Maple Stave has forever been defined by precision. More so than the unorthodox instrumentation of Andy Hull and Chris Williams, who play aluminum-body baritone electric guitars, and drummer Evan Rowe, the trio’s propulsive, pugnacious math rock is marked by method, a geodesic sense of melody, and tension ratcheted through restraint. (Disclosure: Maple Stave’s Chris Williams is an INDY employee.)

At first, Maple Stave’s recorded output arrived like clockwork. Across its first seven years, the band operated on a reliable release schedule, dropping an EP or LP about every twenty months. But V, Maple Stave’s fifth record, arrives after a half-decade in the making and a period of extended hibernation. Hull moved to Washington, D.C., and San Francisco. After an eventual geographical reunion, the members of Maple Stave started cutting V as they first returned to action in early 2015.

Rather than being hampered by the hiatus, Maple Stave still treats tightly wound tension as a way of life, their bifurcated guitar lines still pulled tight like tripwires and their tangential rhythms still enforcing a sense of urgency. Opener “Townsend” sticks to Maple Stave’s fundamental strengths. After a noisy opening, the song rumbles forward, gaining steam until it barrels to a close. The instrumental “Venkman” recaptures EP3‘s thrust, with Rowe tom-rolling his way through an extended climax as Hull and Williams pulverize chords. “Call Signal Spider” evokes the same domestic discord Maple Stave mined for EP2. Williams delivers defeat in staccato gasps of desperation: “After all you have seen, after all you have promised me/Never say you could be here for us/As me and the kids watch you parade in from Boca Raton,” he seethes. Rowe punctuates the memory with two drum hits that suggest a slamming door.
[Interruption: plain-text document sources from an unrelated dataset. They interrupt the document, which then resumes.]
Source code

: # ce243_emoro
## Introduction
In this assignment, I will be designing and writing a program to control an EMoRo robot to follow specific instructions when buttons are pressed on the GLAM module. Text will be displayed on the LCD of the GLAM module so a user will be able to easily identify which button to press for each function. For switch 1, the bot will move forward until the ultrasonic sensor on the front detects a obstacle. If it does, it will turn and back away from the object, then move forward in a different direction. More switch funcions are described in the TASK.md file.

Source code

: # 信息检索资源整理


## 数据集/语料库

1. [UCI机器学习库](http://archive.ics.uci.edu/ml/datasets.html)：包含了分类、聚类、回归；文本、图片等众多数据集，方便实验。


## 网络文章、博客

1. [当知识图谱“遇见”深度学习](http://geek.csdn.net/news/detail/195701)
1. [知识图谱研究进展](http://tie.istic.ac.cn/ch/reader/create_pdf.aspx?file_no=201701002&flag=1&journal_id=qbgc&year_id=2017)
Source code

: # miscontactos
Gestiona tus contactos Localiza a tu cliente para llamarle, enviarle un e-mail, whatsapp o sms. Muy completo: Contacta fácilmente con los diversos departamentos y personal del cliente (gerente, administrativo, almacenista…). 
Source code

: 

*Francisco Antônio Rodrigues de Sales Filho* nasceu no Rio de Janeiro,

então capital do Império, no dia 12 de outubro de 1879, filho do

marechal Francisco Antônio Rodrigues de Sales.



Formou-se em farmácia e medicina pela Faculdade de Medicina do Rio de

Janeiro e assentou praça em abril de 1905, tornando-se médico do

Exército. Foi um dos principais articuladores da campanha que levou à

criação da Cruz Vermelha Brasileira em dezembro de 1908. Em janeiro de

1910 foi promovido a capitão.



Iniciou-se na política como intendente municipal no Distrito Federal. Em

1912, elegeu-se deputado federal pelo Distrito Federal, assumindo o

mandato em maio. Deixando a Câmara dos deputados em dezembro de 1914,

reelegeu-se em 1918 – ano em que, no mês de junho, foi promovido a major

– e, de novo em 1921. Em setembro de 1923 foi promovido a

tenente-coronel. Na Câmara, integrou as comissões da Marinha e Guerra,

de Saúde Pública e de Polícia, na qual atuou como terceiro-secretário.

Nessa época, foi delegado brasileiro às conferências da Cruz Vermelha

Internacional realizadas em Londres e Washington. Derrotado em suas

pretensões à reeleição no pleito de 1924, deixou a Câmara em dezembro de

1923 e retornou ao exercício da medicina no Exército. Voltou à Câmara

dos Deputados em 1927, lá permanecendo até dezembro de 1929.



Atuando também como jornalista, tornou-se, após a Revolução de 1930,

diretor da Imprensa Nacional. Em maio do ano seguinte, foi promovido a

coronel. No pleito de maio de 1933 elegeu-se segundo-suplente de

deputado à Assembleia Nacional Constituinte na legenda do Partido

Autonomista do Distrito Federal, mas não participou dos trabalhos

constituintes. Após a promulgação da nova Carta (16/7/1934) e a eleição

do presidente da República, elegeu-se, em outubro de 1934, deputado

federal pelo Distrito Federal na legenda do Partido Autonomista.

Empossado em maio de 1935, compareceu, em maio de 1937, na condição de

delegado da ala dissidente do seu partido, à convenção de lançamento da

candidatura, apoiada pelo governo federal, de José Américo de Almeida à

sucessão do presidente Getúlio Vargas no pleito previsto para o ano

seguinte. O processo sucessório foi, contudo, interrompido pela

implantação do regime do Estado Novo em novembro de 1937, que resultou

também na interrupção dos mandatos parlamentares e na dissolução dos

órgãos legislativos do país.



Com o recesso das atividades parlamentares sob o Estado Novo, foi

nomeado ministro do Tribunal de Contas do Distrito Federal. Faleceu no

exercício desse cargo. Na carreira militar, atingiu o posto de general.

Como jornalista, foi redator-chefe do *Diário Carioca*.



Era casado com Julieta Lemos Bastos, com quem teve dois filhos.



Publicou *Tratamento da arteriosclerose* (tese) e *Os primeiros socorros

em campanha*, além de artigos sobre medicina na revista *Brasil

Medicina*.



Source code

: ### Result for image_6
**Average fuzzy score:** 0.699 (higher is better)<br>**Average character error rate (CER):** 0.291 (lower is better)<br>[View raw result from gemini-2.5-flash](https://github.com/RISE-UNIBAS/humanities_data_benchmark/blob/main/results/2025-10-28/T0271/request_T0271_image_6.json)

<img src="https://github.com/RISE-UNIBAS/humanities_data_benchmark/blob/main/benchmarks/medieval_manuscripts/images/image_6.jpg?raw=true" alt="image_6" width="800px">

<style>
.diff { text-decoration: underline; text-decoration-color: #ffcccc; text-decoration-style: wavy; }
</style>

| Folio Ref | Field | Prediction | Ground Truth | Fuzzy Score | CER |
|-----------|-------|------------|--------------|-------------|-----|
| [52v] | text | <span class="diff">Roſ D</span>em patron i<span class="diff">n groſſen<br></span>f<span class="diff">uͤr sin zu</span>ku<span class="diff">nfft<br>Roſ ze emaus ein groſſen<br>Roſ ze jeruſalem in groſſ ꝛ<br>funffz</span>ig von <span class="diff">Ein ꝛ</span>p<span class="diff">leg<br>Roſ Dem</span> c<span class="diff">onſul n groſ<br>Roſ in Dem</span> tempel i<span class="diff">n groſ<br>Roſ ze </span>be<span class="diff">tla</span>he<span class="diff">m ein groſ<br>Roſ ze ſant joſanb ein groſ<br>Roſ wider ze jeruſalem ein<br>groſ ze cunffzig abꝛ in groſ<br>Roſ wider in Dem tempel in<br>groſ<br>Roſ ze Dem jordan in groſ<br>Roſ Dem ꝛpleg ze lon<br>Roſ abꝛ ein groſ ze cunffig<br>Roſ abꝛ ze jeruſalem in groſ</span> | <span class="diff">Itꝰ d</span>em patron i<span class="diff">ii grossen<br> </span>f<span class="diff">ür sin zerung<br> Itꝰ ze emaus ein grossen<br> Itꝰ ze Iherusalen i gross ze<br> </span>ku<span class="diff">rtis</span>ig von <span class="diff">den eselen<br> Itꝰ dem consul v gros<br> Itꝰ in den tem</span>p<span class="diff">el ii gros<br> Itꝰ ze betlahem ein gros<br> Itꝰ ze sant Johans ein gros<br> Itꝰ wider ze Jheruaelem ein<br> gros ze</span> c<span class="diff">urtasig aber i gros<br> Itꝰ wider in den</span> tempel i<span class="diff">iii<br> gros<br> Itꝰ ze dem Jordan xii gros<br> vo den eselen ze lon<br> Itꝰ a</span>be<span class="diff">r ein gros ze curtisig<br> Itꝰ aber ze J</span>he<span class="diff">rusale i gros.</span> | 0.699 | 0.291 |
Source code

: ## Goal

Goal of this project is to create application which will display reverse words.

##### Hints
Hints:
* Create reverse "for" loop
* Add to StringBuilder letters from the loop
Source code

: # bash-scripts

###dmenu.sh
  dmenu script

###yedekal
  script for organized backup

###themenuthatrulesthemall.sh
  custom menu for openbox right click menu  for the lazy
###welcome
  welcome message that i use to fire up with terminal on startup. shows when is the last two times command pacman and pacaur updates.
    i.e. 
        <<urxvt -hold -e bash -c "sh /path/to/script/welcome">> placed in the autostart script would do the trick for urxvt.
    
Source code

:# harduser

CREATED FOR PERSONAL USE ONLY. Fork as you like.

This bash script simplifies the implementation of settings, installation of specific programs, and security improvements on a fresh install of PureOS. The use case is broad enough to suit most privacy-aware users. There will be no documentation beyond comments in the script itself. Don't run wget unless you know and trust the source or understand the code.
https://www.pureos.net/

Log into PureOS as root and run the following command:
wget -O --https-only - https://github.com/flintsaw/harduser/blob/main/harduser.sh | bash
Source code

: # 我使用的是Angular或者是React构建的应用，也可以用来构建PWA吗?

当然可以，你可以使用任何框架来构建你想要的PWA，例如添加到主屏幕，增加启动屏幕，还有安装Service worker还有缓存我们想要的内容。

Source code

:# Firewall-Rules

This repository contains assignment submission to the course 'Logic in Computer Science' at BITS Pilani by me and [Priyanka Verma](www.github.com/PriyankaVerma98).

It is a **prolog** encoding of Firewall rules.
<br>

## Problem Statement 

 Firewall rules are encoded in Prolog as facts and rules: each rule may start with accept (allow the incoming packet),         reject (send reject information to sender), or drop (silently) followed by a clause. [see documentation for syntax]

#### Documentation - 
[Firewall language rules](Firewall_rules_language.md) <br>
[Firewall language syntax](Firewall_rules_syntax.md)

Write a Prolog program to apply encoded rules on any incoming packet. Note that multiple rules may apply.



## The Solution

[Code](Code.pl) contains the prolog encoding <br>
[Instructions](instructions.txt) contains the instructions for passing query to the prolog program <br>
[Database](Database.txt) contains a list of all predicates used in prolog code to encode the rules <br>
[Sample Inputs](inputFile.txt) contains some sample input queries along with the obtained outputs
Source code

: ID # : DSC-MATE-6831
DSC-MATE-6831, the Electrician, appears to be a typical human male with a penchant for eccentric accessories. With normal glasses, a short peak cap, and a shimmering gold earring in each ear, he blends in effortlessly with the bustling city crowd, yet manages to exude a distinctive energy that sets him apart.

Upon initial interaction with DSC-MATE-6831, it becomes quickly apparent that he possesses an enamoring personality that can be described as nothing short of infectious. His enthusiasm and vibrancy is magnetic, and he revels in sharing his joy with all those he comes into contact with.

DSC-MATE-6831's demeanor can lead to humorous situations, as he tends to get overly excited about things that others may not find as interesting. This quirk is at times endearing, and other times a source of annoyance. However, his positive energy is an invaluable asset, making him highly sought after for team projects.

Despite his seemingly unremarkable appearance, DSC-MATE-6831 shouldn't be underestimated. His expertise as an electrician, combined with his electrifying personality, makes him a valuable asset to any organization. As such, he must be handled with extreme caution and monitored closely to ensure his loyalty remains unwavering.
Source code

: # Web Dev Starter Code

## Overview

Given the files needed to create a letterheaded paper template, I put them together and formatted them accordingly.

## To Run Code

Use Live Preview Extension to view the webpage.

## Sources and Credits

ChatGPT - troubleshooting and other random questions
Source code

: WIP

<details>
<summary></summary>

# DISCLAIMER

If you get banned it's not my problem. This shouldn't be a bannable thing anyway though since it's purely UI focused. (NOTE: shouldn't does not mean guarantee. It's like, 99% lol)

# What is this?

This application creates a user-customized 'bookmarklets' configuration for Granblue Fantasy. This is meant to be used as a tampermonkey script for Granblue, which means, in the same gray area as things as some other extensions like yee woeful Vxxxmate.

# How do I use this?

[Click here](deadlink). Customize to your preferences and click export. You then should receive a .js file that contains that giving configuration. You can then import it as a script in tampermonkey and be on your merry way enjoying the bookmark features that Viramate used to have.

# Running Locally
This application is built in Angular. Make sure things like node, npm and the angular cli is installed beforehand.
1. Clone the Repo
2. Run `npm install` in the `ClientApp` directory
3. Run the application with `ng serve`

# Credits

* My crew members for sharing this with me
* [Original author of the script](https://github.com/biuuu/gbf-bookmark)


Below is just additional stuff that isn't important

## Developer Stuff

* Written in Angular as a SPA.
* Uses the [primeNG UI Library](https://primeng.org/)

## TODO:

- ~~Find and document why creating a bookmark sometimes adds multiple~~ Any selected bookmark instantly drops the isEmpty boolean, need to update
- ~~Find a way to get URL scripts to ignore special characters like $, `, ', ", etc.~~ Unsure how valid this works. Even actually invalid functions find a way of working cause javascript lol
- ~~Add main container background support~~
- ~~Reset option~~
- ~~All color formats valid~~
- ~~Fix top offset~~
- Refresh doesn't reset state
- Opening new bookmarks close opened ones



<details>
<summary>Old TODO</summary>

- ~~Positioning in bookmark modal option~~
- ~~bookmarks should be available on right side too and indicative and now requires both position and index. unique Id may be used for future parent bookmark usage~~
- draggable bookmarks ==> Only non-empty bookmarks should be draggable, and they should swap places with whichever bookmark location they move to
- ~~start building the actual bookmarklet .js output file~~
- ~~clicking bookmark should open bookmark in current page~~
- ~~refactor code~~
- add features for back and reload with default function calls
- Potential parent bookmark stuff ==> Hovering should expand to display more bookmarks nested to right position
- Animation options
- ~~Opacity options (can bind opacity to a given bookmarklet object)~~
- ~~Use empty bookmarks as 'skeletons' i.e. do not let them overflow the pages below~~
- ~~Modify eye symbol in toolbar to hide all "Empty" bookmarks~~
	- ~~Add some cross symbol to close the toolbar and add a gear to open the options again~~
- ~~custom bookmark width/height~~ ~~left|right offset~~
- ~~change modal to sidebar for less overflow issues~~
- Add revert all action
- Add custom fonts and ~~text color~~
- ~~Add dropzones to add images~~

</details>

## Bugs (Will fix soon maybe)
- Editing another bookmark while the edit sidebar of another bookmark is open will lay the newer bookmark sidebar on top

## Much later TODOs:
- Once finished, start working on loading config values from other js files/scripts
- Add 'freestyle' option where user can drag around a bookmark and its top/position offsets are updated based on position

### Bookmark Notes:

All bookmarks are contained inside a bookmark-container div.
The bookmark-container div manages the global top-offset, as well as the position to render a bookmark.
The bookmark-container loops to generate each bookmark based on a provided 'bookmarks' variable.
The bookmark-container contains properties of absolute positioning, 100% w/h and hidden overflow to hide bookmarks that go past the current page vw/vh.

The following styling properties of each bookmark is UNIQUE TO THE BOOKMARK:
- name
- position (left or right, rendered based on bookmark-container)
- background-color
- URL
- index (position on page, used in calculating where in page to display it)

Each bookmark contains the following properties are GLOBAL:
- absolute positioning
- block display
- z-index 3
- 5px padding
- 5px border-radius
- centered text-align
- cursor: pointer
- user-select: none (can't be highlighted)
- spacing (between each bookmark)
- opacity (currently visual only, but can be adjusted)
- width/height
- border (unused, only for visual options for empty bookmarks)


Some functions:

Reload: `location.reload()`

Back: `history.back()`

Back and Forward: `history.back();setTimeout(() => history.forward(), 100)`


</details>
It may seem disappointing that Maple Stave has picked up so few new tricks. But back in 2010, just a few months before the band released its first LP, Rowe hit upon a key truth: in Maple Stave, no one part dominates the others. Like gears in a Swiss watch, the players work together, each cog directing or reacting to the other two thirds. V, then, isn’t so much a comeback or redirection as a culmination of the band’s collective thirteen years, the intersection of many winding paths. Breaks aside, the precision remains.

Maple Stave appears Saturday, February 27 at The Pinhook in Durham. Tickets are $8.